Compliance is ensuring that the line of business adheres to a number of external rules and internal controls.  Depending the line of business, compliance departments will work to meet key regulatory objectives that would ultimately protect investors and ensure that markets are fair, efficient and transparent. Above all, effective compliance will aim to reduce the possibility of systemic risk and work against financial crime practices.

The Compliance Function should advise and assist relevant personnel who are responsible for carrying out Investment Services and Activities. All activities carried out should comply with the Licence Holder’s legal and regulatory obligations. The Compliance Function within any organisation monitors and on a regular basis assesses whether the measures and procedures already in place are adequate and effective with respect to detecting the risk of failure by the Licence Holder. Any License holder is to be fully compliant with any relevant legislation, regulations and rules applicable to it. The Compliance Function is also responsible of devising a Compliance Monitoring Plan to ensure full compliance with the MFSA Rules and Procedures Manual. Above all, any Compliance Function is to be truly independent in order to carry out its Function adequately.

A risk-based approach allows financial institutions to identify, assess and understand the risks associated with illegal activities like money laundering and terrorist financing. This approach will help take adequate and appropriate mitigation measures in accordance to the level of risk your organisation is exposed too.

Taking such an approach, will help identify the highest compliance risks your organisation faces and set adequate controls, policies and procedures to help mitigate such risks. This approach will help your business avoid unnecessary disruptions, with less time and money spent on investigations, regulatory settlements and reputational damage.

ESMA has issued guidelines that apply to fund managers and provide guidance on how they should carry out liquidity stress tests on the individual funds that they manage and how depositaries should fulfil their obligations regarding these stress tests. The Guidelines, are supplementary to the requirements on liquidity stress testing (“LST”) in the AIFM and UCITS Directives and may be applied proportionately, having regard to the nature, scale and complexity of each fund. The Guidelines apply to all UCITS and AIFs, with ESMA clarifying that this includes those funds established as money market funds, ETFs, and leveraged closed-ended AIFs. Fund Managers are required to stress test the assets and liabilities of the funds they manage, which includes redemption requests by investors. Managers should be aware of the liquidity risk of the funds they manage and use stress testing as a tool to mitigate this risk.
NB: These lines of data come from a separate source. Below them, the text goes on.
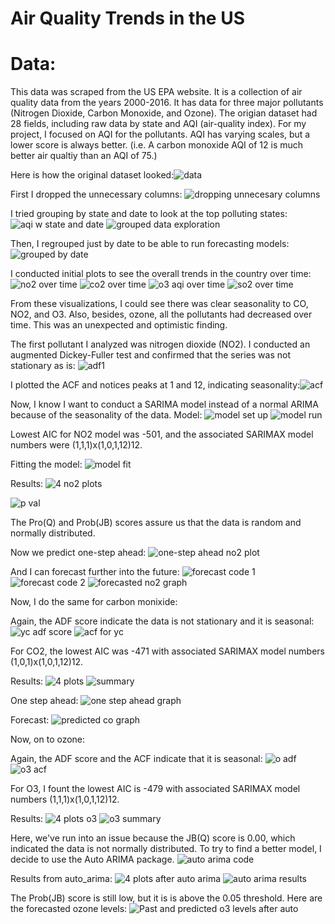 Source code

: # Air Quality Trends in the US

# Data:
This data was scraped from the US EPA website. It is a collection of air quality data from the years 2000-2016. It has data for three major pollutants (Nitrogen Dioxide, Carbon Monoxide, and Ozone). The origian dataset had 28 fields, including raw data by state and AQI (air-quality index). For my project, I focused on AQI for the pollutants. AQI has varying scales, but a lower score is always better. (i.e. A carbon monoxide AQI of 12 is much better air qualtiy than an AQI of 75.)

Here is how the original dataset looked:![data](https://user-images.githubusercontent.com/63068643/124906203-ceb4e100-dfb4-11eb-9f92-c8be01327945.JPG)

First I dropped the unnecessary columns: ![dropping unnecesary columns](https://user-images.githubusercontent.com/63068643/125204807-08077e00-e24d-11eb-8822-09372d560fe4.JPG)

I tried grouping by state and date to look at the top polluting states: ![aqi w state and date](https://user-images.githubusercontent.com/63068643/125204961-cf1bd900-e24d-11eb-9b59-7bbf3c12a563.JPG)
![grouped data exploration](https://user-images.githubusercontent.com/63068643/125204965-d511ba00-e24d-11eb-9305-d1fe07a38a29.JPG)

Then, I regrouped just by date to be able to run forecasting models:![grouped by date](https://user-images.githubusercontent.com/63068643/125204990-025e6800-e24e-11eb-965e-c0af4119b7c1.JPG)

I conducted initial plots to see the overall trends  in the country over time:
![no2 over time](https://user-images.githubusercontent.com/63068643/125205054-5a956a00-e24e-11eb-9de9-b51843b6232c.JPG)
![co2 over time](https://user-images.githubusercontent.com/63068643/125205066-67b25900-e24e-11eb-888e-59b59f836fd1.JPG)
![o3 aqi over time](https://user-images.githubusercontent.com/63068643/125205069-6da83a00-e24e-11eb-9030-bbb198c58db2.JPG)
![so2 over time](https://user-images.githubusercontent.com/63068643/125205082-7567de80-e24e-11eb-9159-cfe46180fccc.JPG)

From these visualizations, I could see there was clear seasonality to CO, NO2, and O3. Also, besides, ozone, all the pollutants had decreased over time. This was an unexpected and optimistic finding.

The first pollutant I analyzed was nitrogen dioxide (NO2). I conducted an augmented Dickey-Fuller test and confirmed that the series was not stationary as is:
![adf1](https://user-images.githubusercontent.com/63068643/125205273-6d5c6e80-e24f-11eb-8147-845b4aca1f3b.JPG)

I plotted the ACF and notices peaks at 1 and 12, indicating seasonality:![acf](https://user-images.githubusercontent.com/63068643/125205290-836a2f00-e24f-11eb-8dff-d40de0204650.JPG)

Now, I know I want to conduct a SARIMA model instead of a normal ARIMA because of the seasonality of the data.
Model:
![model set up](https://user-images.githubusercontent.com/63068643/125210559-832d5c00-e26e-11eb-9abd-4098683e518a.JPG)
![model run](https://user-images.githubusercontent.com/63068643/125210567-97715900-e26e-11eb-8dfd-e7c5da63b407.JPG)

Lowest AIC for NO2 model was -501, and the associated SARIMAX model numbers were (1,1,1)x(1,0,1,12)12.

Fitting the model:
![model fit](https://user-images.githubusercontent.com/63068643/125210641-1bc3dc00-e26f-11eb-92fb-e7208994c30e.JPG)

Results:
![4 no2 plots](https://user-images.githubusercontent.com/63068643/125210650-27170780-e26f-11eb-855b-fa3bb943bbd1.JPG)

![p val](https://user-images.githubusercontent.com/63068643/125210654-326a3300-e26f-11eb-808b-1ed64d4d0c41.JPG)

The Pro(Q) and Prob(JB) scores assure us that the data is random and normally distributed.

Now we predict one-step ahead:
![one-step ahead no2 plot](https://user-images.githubusercontent.com/63068643/125211870-91cc4100-e277-11eb-801f-dcf502c866d6.JPG)

And I can forecast further into the future:
![forecast code 1](https://user-images.githubusercontent.com/63068643/125211908-d821a000-e277-11eb-88e5-2b10627a4258.JPG)
![forecast code 2](https://user-images.githubusercontent.com/63068643/125211910-dce65400-e277-11eb-9dac-698d2f6fe868.JPG)
![forecasted no2 graph](https://user-images.githubusercontent.com/63068643/125211911-dfe14480-e277-11eb-87c9-d63275ce44c2.JPG)

Now, I do the same for carbon monixide:

Again, the ADF score indicate the data is not stationary and it is seasonal:
![yc adf score](https://user-images.githubusercontent.com/63068643/125212113-2f744000-e279-11eb-8f56-7a6ca04c9e52.JPG)
![acf for yc](https://user-images.githubusercontent.com/63068643/125212114-31d69a00-e279-11eb-8056-505adcaa1523.JPG)

For CO2, the lowest AIC was -471 with associated SARIMAX model numbers (1,0,1)x(1,0,1,12)12.

Results:
![4 plots](https://user-images.githubusercontent.com/63068643/125212322-97775600-e27a-11eb-909c-bd9703047d85.JPG)
![summary](https://user-images.githubusercontent.com/63068643/125212326-9c3c0a00-e27a-11eb-813b-7a944d131285.JPG)

One step ahead:
![one step ahead graph](https://user-images.githubusercontent.com/63068643/125212377-0654af00-e27b-11eb-915e-1bd18f96b547.JPG)

Forecast:
![predicted co graph](https://user-images.githubusercontent.com/63068643/125212393-166c8e80-e27b-11eb-835c-95e9e7ad3981.JPG)

Now, on to ozone:

Again, the ADF score and the ACF indicate that it is seasonal:
![o adf](https://user-images.githubusercontent.com/63068643/125212686-284f3100-e27d-11eb-853c-5f983c9cb70e.JPG)
![o3 acf](https://user-images.githubusercontent.com/63068643/125212687-2b4a2180-e27d-11eb-8c07-c3d74e8827a7.JPG)

For O3, I fount the lowest AIC is -479 with associated SARIMAX model numbers (1,1,1)x(1,0,1,12)12.

Results:
![4 plots o3](https://user-images.githubusercontent.com/63068643/125212729-6a787280-e27d-11eb-87c8-3e5faf00d700.JPG)
![o3 summary](https://user-images.githubusercontent.com/63068643/125212734-6e0bf980-e27d-11eb-9ccc-01c4e512ddb6.JPG)

Here, we've run into an issue because the JB(Q) score is 0.00, which indicated the data is not normally distributed. To try to find a better model, I decide to use the Auto ARIMA package.
![auto arima code](https://user-images.githubusercontent.com/63068643/125258579-7ccdcd00-e2cc-11eb-9196-b1aaa1ccced5.JPG)


Results from auto_arima:
![4 plots after auto arima](https://user-images.githubusercontent.com/63068643/125258643-8bb47f80-e2cc-11eb-9a66-12f7d57bb089.JPG)
![auto arima results](https://user-images.githubusercontent.com/63068643/125258602-82c3ae00-e2cc-11eb-885f-04f2ca5e2dc2.JPG)

The Prob(JB) score is still low, but it is is above the 0.05 threshold. 
Here are the forecasted ozone levels:
![Past and predicted o3 levels after auto](https://user-images.githubusercontent.com/63068643/125258691-953de780-e2cc-11eb-8ae7-12c1c322c912.JPG)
An environmental, social or governance event or condition that, if it occurs, could cause an actual or a potential material negative impact on the value of the investment.

The SFDR stipulates the disclosures that are to be made on any Offering Documentation of the Funds or Managed Accounts and on the asset manager’s website. Moreover, this regulation aims to give more transparency as to how Financial Market Participants and Financial Advisers should integrate sustainability risks into their investment decisions and investment or insurance advice. This regulation brings about the requirement of the introduction of a new sustainability risk policy; updates to the due diligence policy in terms of the inclusion of a policy statement on adverse sustainable impact, which includes disclosures from both a qualitative and quantitative aspect; an update to the remuneration policy in terms of its consistency with the integration of sustainability risks and updates to all marketing materials that fall in scope of this SFDR.

We are ambitious professionals and capable of tailoring solutions in the three areas where RMC Wise specialises.